Las crisis políticas en Hong Kong no son una novedad. En el verano de 2003, miles de ciudadanos se manifestaban en contra del intento de desarrollar legislativamente el artículo 23 de la Ley Básica que contempla la posibilidad de dictar normas para “prohibir cualquier acto de traición, secesión, sedición o subversión contra el Gobierno Popular Central” así como el robo de secretos estatales o el establecimiento de vínculos con organizaciones o grupos políticos del exterior. Dicho proceso fue entendido como una amenaza directa al clima de tolerancia política de la región y que de salir adelante supondría entrar aceleradamente en una fase terminal de la coexistencia entre los dos sistemas que había nacido para durar, al menos, 50 años, como dijera Deng Xiaoping. La protesta pública hizo fracasar el proyecto y en 2005, Tung Chee-hwua adujo motivos de salud para abandonar. Su crédito, al bajar la cerviz ante Beijing, había quedado por los suelos.

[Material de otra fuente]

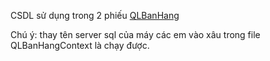 CSDL sử dụng trong 2 phiếu [QLBanHang](https://github.com/CK1412/HAUI/tree/main/Lap_trinh_.NET/BAI_11/Bai_11_phieu_bai_tap_2.sql)

Chú ý: thay tên server sql của máy các em vào xâu trong file QLBanHangContext là chạy được.
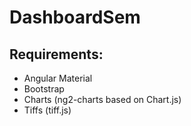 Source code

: # DashboardSem

## Requirements:
+ Angular Material
+ Bootstrap
+ Charts (ng2-charts based on Chart.js)
+ Tiffs (tiff.js) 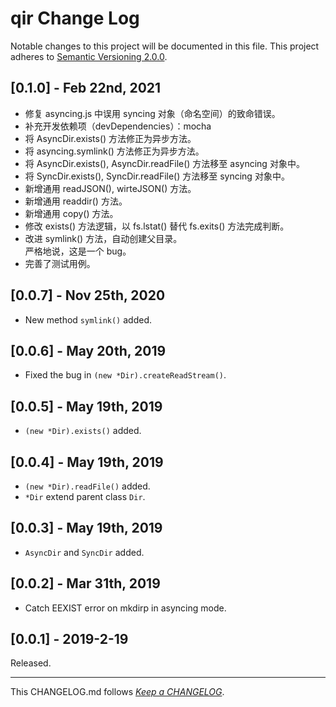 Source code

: #   qir Change Log

Notable changes to this project will be documented in this file. This project adheres to [Semantic Versioning 2.0.0](http://semver.org/).

##	[0.1.0] - Feb 22nd, 2021

*	修复 asyncing.js 中误用 syncing 对象（命名空间）的致命错误。
*	补充开发依赖项（devDependencies）：mocha
*	将 AsyncDir.exists() 方法修正为异步方法。
*	将 asyncing.symlink() 方法修正为异步方法。
*	将 AsyncDir.exists(), AsyncDir.readFile() 方法移至 asyncing 对象中。
*	将 SyncDir.exists(), SyncDir.readFile() 方法移至 syncing 对象中。
*	新增通用 readJSON(), wirteJSON() 方法。
*	新增通用 readdir() 方法。
*	新增通用 copy() 方法。
*	修改 exists() 方法逻辑，以 fs.lstat() 替代 fs.exits() 方法完成判断。
*	改进 symlink() 方法，自动创建父目录。  
	严格地说，这是一个 bug。
*	完善了测试用例。

##  [0.0.7] - Nov 25th, 2020

*   New method `symlink()` added.

##	[0.0.6] - May 20th, 2019

*	Fixed the bug in `(new *Dir).createReadStream()`.

##  [0.0.5] - May 19th, 2019

*   `(new *Dir).exists()` added.

##  [0.0.4] - May 19th, 2019

*   `(new *Dir).readFile()` added.
*   `*Dir` extend parent class `Dir`.

##  [0.0.3] - May 19th, 2019

*   `AsyncDir` and `SyncDir` added.

##  [0.0.2] - Mar 31th, 2019

*   Catch EEXIST error on mkdirp in asyncing mode.

##	[0.0.1] - 2019-2-19

Released.

---
This CHANGELOG.md follows [*Keep a CHANGELOG*](http://keepachangelog.com/).
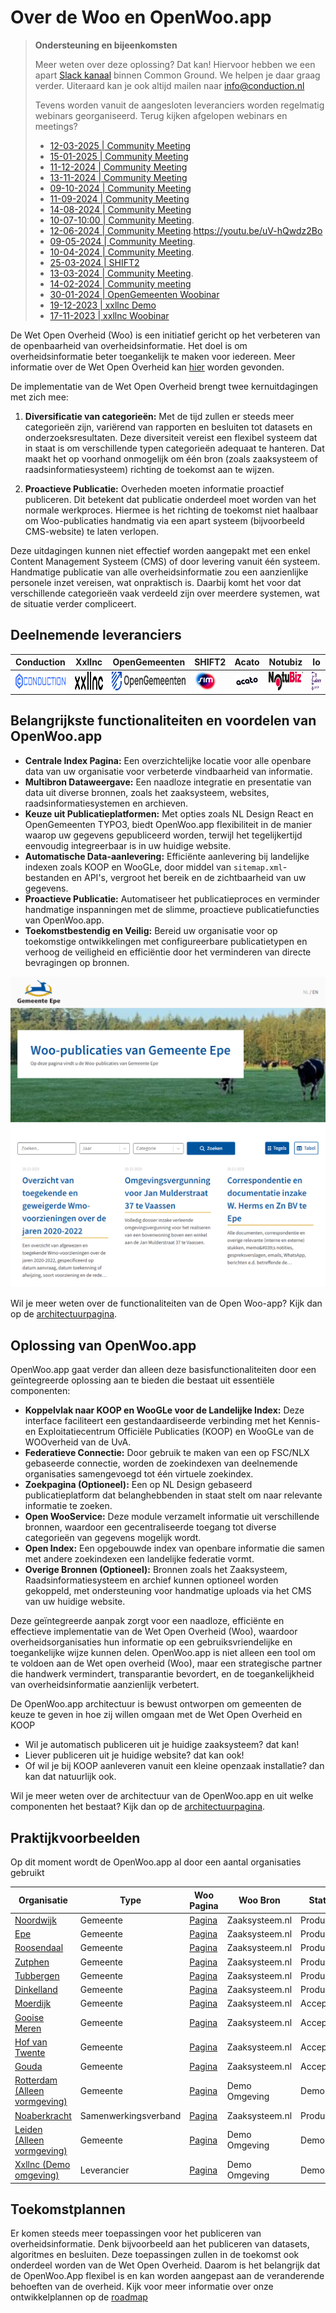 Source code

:# Over de Woo en OpenWoo.app

> **Ondersteuning en bijeenkomsten**
>
>
> Meer weten over deze oplossing? Dat kan! Hiervoor hebben we een apart [Slack kanaal](https://samenorganiseren.slack.com/archives/C067Q3UE9F0) binnen Common Ground. We helpen je daar graag verder. Uiteraard kan je ook altijd mailen naar [info@conduction.nl](mailto:info@conduction.nl)
>
> Tevens worden vanuit de aangesloten leveranciers worden regelmatig webinars georganiseerd.
> Terug kijken afgelopen webinars en meetings?
>
> - [12-03-2025 | Community Meeting](https://youtu.be/M9xOWcUOK2s)
> - [15-01-2025 | Community Meeting](https://youtu.be/uV-hQwdz2Bo)
> - [11-12-2024 | Community Meeting](https://www.youtube.com/watch?v=7vJ88exALJs)
> - [13-11-2024 | Community Meeting](https://www.youtube.com/watch?v=ujQPlU3NBT0)
> - [09-10-2024 | Community Meeting](https://www.youtube.com/watch?v=mlfE48JNsRE&list=PLAztWZApv5nXNXucmRDlOfzN8w7f3n6GJ&index=11)
> - [11-09-2024 | Community Meeting](https://www.youtube.com/watch?v=041vJRcDddo&list=PLAztWZApv5nXNXucmRDlOfzN8w7f3n6GJ&index=10)
> - [14-08-2024 | Community Meeting](https://www.youtube.com/watch?v=0uCh5aueM8U&list=PLAztWZApv5nXNXucmRDlOfzN8w7f3n6GJ&index=9)
> - [10-07-10:00 | Community Meeting](https://www.linkedin.com/events/7206649524776284161/comments/?originTrackingId=BVZjR39lT72%2BfNaik99cew%3D%3D).
> - [12-06-2024 | Community Meeting](https://www.youtube.com/watch?v=ab_FEexYYMY).https://youtu.be/uV-hQwdz2Bo
> - [09-05-2024 | Community Meeting](https://www.youtube.com/watch?v=Q0ElcTP-R4M).
> - [10-04-2024 | Community Meeting](https://www.youtube.com/watch?v=zMqElLzy0BM).
> - [25-03-2024 | SHIFT2](https://www.shift2.nl/een-toekomstbestendige-woo-oplossing)
> - [13-03-2024 | Community Meeting](https://www.youtube.com/watch?v=TNZghskRu5c).
> - [14-02-2024 | Community meeting](https://www.youtube.com/watch?v=ri5U8x-lsxo)
> - [30-01-2024 | OpenGemeenten Woobinar](https://vimeo.com/909134953)
> - [19-12-2023 | xxllnc Demo](https://www.youtube.com/watch?v=_FGpUYH1yd0)
> - [17-11-2023 | xxllnc Woobinar](https://www.youtube.com/watch?v=NCnLDEoPh5A)

De Wet Open Overheid (Woo) is een initiatief gericht op het verbeteren van de openbaarheid van overheidsinformatie. Het doel is om overheidsinformatie beter toegankelijk te maken voor iedereen. Meer informatie over de Wet Open Overheid kan [hier](https://www.open-overheid.nl/onderwerpen/actieve-openbaarmaking) worden gevonden.

De implementatie van de Wet Open Overheid brengt twee kernuitdagingen met zich mee:

1. **Diversificatie van categorieën:**
   Met de tijd zullen er steeds meer categorieën zijn, variërend van rapporten en besluiten tot datasets en onderzoeksresultaten. Deze diversiteit vereist een flexibel systeem dat in staat is om verschillende typen categorieën adequaat te hanteren. Dat maakt het op voorhand onmogelijk om één bron (zoals zaaksysteem of raadsinformatiesysteem) richting de toekomst aan te wijzen.

2. **Proactieve Publicatie:**
   Overheden moeten informatie proactief publiceren. Dit betekent dat publicatie onderdeel moet worden van het normale werkproces. Hiermee is het richting de toekomst niet haalbaar om Woo-publicaties handmatig via een apart systeem (bijvoorbeeld CMS-website) te laten verlopen.

Deze uitdagingen kunnen niet effectief worden aangepakt met een enkel Content Management Systeem (CMS) of door levering vanuit één systeem. Handmatige publicatie van alle overheidsinformatie zou een aanzienlijke personele inzet vereisen, wat onpraktisch is. Daarbij komt het voor dat verschillende categorieën vaak verdeeld zijn over meerdere systemen, wat de situatie verder compliceert.

## Deelnemende leveranciers

| Conduction                                                                              | Xxllnc                                                                           | OpenGemeenten                                                                                     | SHIFT2                                                                     | Acato                                                                                                                                                  | Notubiz | Io |
|-----------------------------------------------------------------------------------------|----------------------------------------------------------------------------------|---------------------------------------------------------------------------------------------------|-------------------------------------------------------------------------------|--------------------------------------------------------------------------------------------------------------------------------------------------------|--------------------------------------------------------------------------------|--------------------------------------------------------------------------------|
| [<img src="https://raw.githubusercontent.com/ConductionNL/woo-website-template/main//docs/logos/conduction_svg.svg" height="30" />](https://www.conduction.nl/) | [<img src="https://raw.githubusercontent.com/ConductionNL/woo-website-template/main//docs/logos/xxllnc_orgineel.svg" height="30" />](https://xxllnc.nl/) | [<img src="https://raw.githubusercontent.com/ConductionNL/woo-website-template/main//docs/logos/opengemeente_orgineel.svg" height="30" />](https://www.opengemeenten.nl/) | [<img src="https://raw.githubusercontent.com/ConductionNL/woo-website-template/main//docs/logos/sim_svg.svg" height="30" />](https://www.simgroep.nl/) | [<img src="https://raw.githubusercontent.com/ConductionNL/woo-website-template/main//docs/logos/acato_orgineel.svg" height="20" />](https://acato.nl/) | [<img src="https://raw.githubusercontent.com/ConductionNL/woo-website-template/main//docs/logos/notubiz_svg.svg" height="30" />](https://www.notubiz.nl/)| [<img src="https://raw.githubusercontent.com/ConductionNL/woo-website-template/main//docs/logos/io_orgineel.svg" height="30" />](https://www.drupalvoorgemeenten.nl/)|

## Belangrijkste functionaliteiten en voordelen van OpenWoo.app

- **Centrale Index Pagina:** Een overzichtelijke locatie voor alle openbare data van uw organisatie voor verbeterde vindbaarheid van informatie.
- **Multibron Dataweergave:** Een naadloze integratie en presentatie van data uit diverse bronnen, zoals het zaaksysteem, websites, raadsinformatiesystemen en archieven.
- **Keuze uit Publicatieplatformen:** Met opties zoals NL Design React en OpenGemeenten TYPO3, biedt OpenWoo.app flexibiliteit in de manier waarop uw gegevens gepubliceerd worden, terwijl het tegelijkertijd eenvoudig integreerbaar is in uw huidige website.
- **Automatische Data-aanlevering:** Efficiënte aanlevering bij landelijke indexen zoals KOOP en WooGLe, door middel van `sitemap.xml`-bestanden en API's, vergroot het bereik en de zichtbaarheid van uw gegevens.
- **Proactieve Publicatie:** Automatiseer het publicatieproces en verminder handmatige inspanningen met de slimme, proactieve publicatiefuncties van OpenWoo.app.
- **Toekomstbestendig en Veilig:** Bereid uw organisatie voor op toekomstige ontwikkelingen met configureerbare publicatietypen en verhoog de veiligheid en efficiëntie door het verminderen van directe bevragingen op bronnen.

![epe.png](https://raw.githubusercontent.com/ConductionNL/woo-website-template/main/docs/epe.png "Woo Website van de Gemeente Epe")

Wil je meer weten over de functionaliteiten van de Open Woo-app? Kijk dan op de [architectuurpagina](/docs/product/Features.md).

## Oplossing van OpenWoo.app

OpenWoo.app gaat verder dan alleen deze basisfunctionaliteiten door een geïntegreerde oplossing aan te bieden die bestaat uit essentiële componenten:

- **Koppelvlak naar KOOP en WooGLe voor de Landelijke Index:** Deze interface faciliteert een gestandaardiseerde verbinding met het Kennis- en Exploitatiecentrum Officiële Publicaties (KOOP) en WooGLe van de WOOverheid van de UvA.
- **Federatieve Connectie:** Door gebruik te maken van een op FSC/NLX gebaseerde connectie, worden de zoekindexen van deelnemende organisaties samengevoegd tot één virtuele zoekindex.
- **Zoekpagina (Optioneel):** Een op NL Design gebaseerd publicatieplatform dat belanghebbenden in staat stelt om naar relevante informatie te zoeken.
- **Open WooService:** Deze module verzamelt informatie uit verschillende bronnen, waardoor een gecentraliseerde toegang tot diverse categorieën van gegevens mogelijk wordt.
- **Open Index:** Een opgebouwde index van openbare informatie die samen met andere zoekindexen een landelijke federatie vormt.
- **Overige Bronnen (Optioneel):** Bronnen zoals het Zaaksysteem, Raadsinformatiesysteem en archief kunnen optioneel worden gekoppeld, met ondersteuning voor handmatige uploads via het CMS van uw huidige website.

Deze geïntegreerde aanpak zorgt voor een naadloze, efficiënte en effectieve implementatie van de Wet Open Overheid (Woo), waardoor overheidsorganisaties hun informatie op een gebruiksvriendelijke en toegankelijke wijze kunnen delen. OpenWoo.app is niet alleen een tool om te voldoen aan de Wet open overheid (Woo), maar een strategische partner die handwerk vermindert, transparantie bevordert, en de toegankelijkheid van overheidsinformatie aanzienlijk verbetert.

De OpenWoo.app architectuur is bewust ontworpen om gemeenten de keuze te geven in hoe zij willen omgaan met de Wet Open Overheid en KOOP

- Wil je automatisch publiceren uit je huidige zaaksysteem? dat kan!
- Liever publiceren uit je huidige website? dat kan ook!
- Of wil je bij KOOP aanleveren vanuit een kleine openzaak installatie? dan kan dat natuurlijk ook.

Wil je meer weten over de architectuur van de OpenWoo.app en uit welke componenten het bestaat? Kijk dan op de [architectuurpagina](/docs/techniek/Architectuur.md).

## Praktijkvoorbeelden

Op dit moment wordt de OpenWoo.app al door een aantal organisaties gebruikt

| Organisatie | Type | Woo Pagina | Woo Bron | Status |
|-------------|------|------------|--------------|--------|
| [Noordwijk](https://www.noordwijk.nl/) | Gemeente |  [Pagina](open.noordwijk.nl) | Zaaksysteem.nl  | Productie |
| [Epe](https://www.epe.nl/) | Gemeente |[Pagina](https://open.epe.nl/) | Zaaksysteem.nl | Productie  |
| [Roosendaal](https://www.roosendaal.nl/) | Gemeente |[Pagina](https://open.roosendaal.nl/) | Zaaksysteem.nl | Productie  |
| [Zutphen](https://www.zutphen.nl/) | Gemeente |[Pagina](https://open.zutphen.nl/) | Zaaksysteem.nl | Productie  |
| [Tubbergen](https://www.tubbergen.nl/) | Gemeente |[Pagina](https://acceptatie-open.tubbergen.nl) | Zaaksysteem.nl  | Productie |
| [Dinkelland](https://www.dinkelland.nl/) | Gemeente |[Pagina](https://acceptatie-open.dinkelland.nl) | Zaaksysteem.nl | Productie |
| [Moerdijk](https://www.moerdijk.nl/) | Gemeente |[Pagina](https://acceptatie-open.moerdijk.nl/) | Zaaksysteem.nl | Acceptatie |
| [Gooise Meren](https://www.gooisemeren.nl/) | Gemeente |[Pagina](https://acceptatie-open.gooisemeren.nl) | Zaaksysteem.nl | Acceptatie |
| [Hof van Twente](https://www.hofvantwente.nl/) | Gemeente |[Pagina](https://conductionnl.github.io/woo-website-hofvantwente/) | Zaaksysteem.nl | Acceptatie |
| [Gouda](https://www.gouda.nl/) | Gemeente |[Pagina](https://conductionnl.github.io/woo-website-gouda/) | Zaaksysteem.nl | Acceptatie |
| [Rotterdam (Alleen vormgeving)](https://www.rotterdam.nl/) | Gemeente |[Pagina](https://conductionnl.github.io/woo-website-rotterdam/) | Demo Omgeving                   | Demo       |
| [Noaberkracht](https://www.dinkelland.nl/noaberkracht-dinkelland-tubbergen) | Samenwerkingsverband | [Pagina](https://acceptatie-open.noaberkracht.nl) | Zaaksysteem.nl | Productie |
| [Leiden (Alleen vormgeving)](https://gemeente.leiden.nl/) | Gemeente | [Pagina](https://conductionnl.github.io/woo-website-leiden/) | Demo Omgeving           | Demo       |
| [Xxllnc (Demo omgeving)](https://xxllnc.nl/) | Leverancier | [Pagina](https://conductionnl.github.io/woo-website-xxllnc/) | Demo Omgeving           | Demo       |

## Toekomstplannen

Er komen steeds meer toepassingen voor het publiceren van overheidsinformatie. Denk bijvoorbeeld aan het publiceren van datasets, algoritmes en besluiten. Deze toepassingen zullen in de toekomst ook onderdeel worden van de Wet Open Overheid. Daarom is het belangrijk dat de OpenWoo.App flexibel is en kan worden aangepast aan de veranderende behoeften van de overheid. Kijk voor meer informatie over onze ontwikkelplannen op de [roadmap](/docs/product/Roadmap.md)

Otra crisis reveladora más reciente fue el paquete de reformas electorales auspiciado por el gobierno central que fracasó de forma estrepitosa en el Consejo Legislativo de Hong Kong en 2015. La propuesta no solo no logró la mayoría de dos tercios requerida sino que recabó un formal y pírrico apoyo de 8 votos tras la extemporánea salida de buena parte de los diputados que apoyaban el aprovechamiento pragmático de las mejoras introducidas por el plan. De los 70 posibles, solo 36 votos fueron emitidos. La ciudadanía de Hong Kong llegó muy dividida a aquel debate y votación. Tras la irrupción del movimiento Occupy Central y la revolución de los paraguas, las diversas encuestas de opinión reflejaban con claridad tal hecho, al tiempo que cierto y ligero avance de los partidarios del pragmatismo en un contexto general de indisimulado escepticismo.
Los cientos de miles de personas que se manifestaron el domingo 9 de junio para expresar su inquietud y repulsa ante la nueva regulación de la extradición han puesto de manifiesto nuevamente la enorme sensibilidad respecto a aquellas propuestas que pueden suponer restricciones significativas en el ejercicio de las libertades. Las reservas y carencias en materia de derechos humanos en China continental cierran el círculo del despropósito. Y la insistencia de Carrie Lam, la presidenta ejecutiva, en seguir adelante como si nada, la conduce directamente al precipicio. Debiera recordar lo ocurrido con Tung Chee-hwa.
Pero la iniciativa sometida a debate no es un hecho aislado; por el contrario, es inseparable de otras propuestas que abundan en la idea de atar en corto Hong Kong al continente. Ya hablemos del tren de alta velocidad inaugurado el año pasado y que conecta al ex enclave británico con 44 ciudades chinas o el nuevo puente sobre el delta del rio de las Perlas que une Hong Kong a Macao y Zhuhai, todo ello se enmarca en el proyecto de la Gran Bahía de Zhuhai que Beijing ansía convertir en una gran área económica pero también más homologable en lo político. Este proyecto anclará definitivamente a Hong Kong en el continente hasta diluirlo.
En 1997, cuando se produjo la retrocesión, en algunos medios se abrigaba la esperanza de una confluencia entre ambos sistemas pero la realidad indica que dichos sistemas han entrado en colisión. Beijing no ve más que inconvenientes en el modelo de democracia limitada practicada en Hong Kong, en la insistencia en el respeto de las libertades individuales o en la independencia de la justicia. En tal sentido, las especificidades de Hong Kong, su estilo de vida y sus valores tienen un futuro contradictorio.
Se podría errar el juicio en cualquier caso si se desprecia el apego que buena parte de la sociedad hongkonesa tiene a su identidad. Los más jóvenes lo han demostrado en numerosas ocasiones y la represión puede hacer fermentar precisamente lo que China quiere evitar. El arraigo de las convicciones democráticas no debiera infravalorarse, so pena de agrandar el foso que separa a significados sectores de Hong Kong del resto del continente. Además, no conviene perder de vista las consecuencias de tal estado de cosas en relación a Taiwán, a las puertas de unas elecciones decisivas que podrían también poner en jaque la estrategia seguida por el PCCh en los últimos años en cuanto a la reunificación. El momento elegido no podía ser peor. La tensión en Hong Kong solo puede beneficiar a los soberanistas que en Taiwán rechazan la formula “un país dos sistemas” poniendo como ejemplo la negativa evolución de Hong Kong.
Una vez más, la arquitectura territorial (con su otro referente en la problemática de las nacionalidades minoritarias), pese a ser un asunto periférico, evidencia su importancia y potencialidad en relación a la democratización del sistema político chino.